If you’ve studied queuing theory, industrial engineering, or Wallace Hopp’s and Mark Spearman’s Factory Physics (McGraw Hill, 2007), you know that 100-percent utilization of a resource is a recipe for long waits and lousy customer service. It’s a mathematically provable law of nature. Expecting to have 100-percent utilization of a machine in a factory means you’ll have lots of waiting time and lots of inventory (and/or poor customer response). Expecting 100-percent utilization in a call center means lots of busy signals or customer hold time.
Long story short, my wife and I took a vacation in June and American Airlines misplaced our suitcases for the first four days of the vacation. It’s hardly breaking news that airlines lose bags. My wife and I were more upset about:
• The finger-pointing that took place between American and Iberia airlines(our transfer was in Madrid)
• Failure to deliver on the promised response (American didn’t bring our bags to our hotel, as it had promised)
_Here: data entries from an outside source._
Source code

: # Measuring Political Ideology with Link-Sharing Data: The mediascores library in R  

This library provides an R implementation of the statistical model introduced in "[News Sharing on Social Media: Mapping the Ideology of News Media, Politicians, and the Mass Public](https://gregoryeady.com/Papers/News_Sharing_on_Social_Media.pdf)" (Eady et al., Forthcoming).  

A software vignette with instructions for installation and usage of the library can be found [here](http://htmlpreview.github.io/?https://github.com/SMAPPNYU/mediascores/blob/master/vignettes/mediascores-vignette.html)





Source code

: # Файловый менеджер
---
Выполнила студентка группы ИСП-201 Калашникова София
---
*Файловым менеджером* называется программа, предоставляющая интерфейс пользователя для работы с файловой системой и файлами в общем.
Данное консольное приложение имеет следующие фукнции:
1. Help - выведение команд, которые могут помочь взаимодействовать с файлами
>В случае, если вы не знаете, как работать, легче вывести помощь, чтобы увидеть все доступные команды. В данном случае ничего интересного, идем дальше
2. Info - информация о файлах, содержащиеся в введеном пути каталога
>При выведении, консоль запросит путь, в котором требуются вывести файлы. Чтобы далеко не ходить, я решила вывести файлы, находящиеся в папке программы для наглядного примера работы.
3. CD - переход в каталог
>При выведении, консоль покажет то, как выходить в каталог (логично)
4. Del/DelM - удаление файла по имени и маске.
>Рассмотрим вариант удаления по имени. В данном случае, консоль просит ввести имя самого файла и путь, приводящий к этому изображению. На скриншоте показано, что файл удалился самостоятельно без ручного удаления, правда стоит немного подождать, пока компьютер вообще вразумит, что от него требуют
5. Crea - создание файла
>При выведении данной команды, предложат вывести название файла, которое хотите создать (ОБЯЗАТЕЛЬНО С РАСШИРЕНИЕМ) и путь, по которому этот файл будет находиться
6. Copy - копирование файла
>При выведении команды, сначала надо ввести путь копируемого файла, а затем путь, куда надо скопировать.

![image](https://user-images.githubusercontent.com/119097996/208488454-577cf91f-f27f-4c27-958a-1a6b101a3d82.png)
• The insincere “we care about you” form letter e-mails that American calls “personal communication”
So when we got back from vacation, we wrote a letter to American, complaining about the generally indifferent and surly service we encountered at every step of the journey. (Again, this isn’t a news flash. It’s more like a hack comedian complaining about bad airline food.)
An example of 100-percent utilization: American Airlines
Within about a week, I received a phone call from someone in the executive office of American Airlines. All right, that’s not bad. But I was on the phone for work, so she left a voice mail with her name and number. I called back later that day. No response.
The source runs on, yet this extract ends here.